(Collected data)
========================================================================
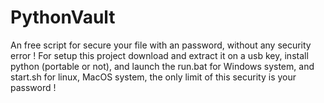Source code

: # PythonVault
An free script for secure your file with an password, without any security error !
For setup this project download and extract it on a usb key, install python (portable or not), 
and launch the run.bat for Windows system,
and start.sh for linux, MacOS system,
the only limit of this security is your password !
========================================================================
# Problem
Restate the entries verbatim, without pictures.

# Answer box
Source code

: # PythonVault
An free script for secure your file with an password, without any security error !
For setup this project download and extract it on a usb key, install python (portable or not), 
and launch the run.bat for Windows system,
and start.sh for linux, MacOS system,
the only limit of this security is your password !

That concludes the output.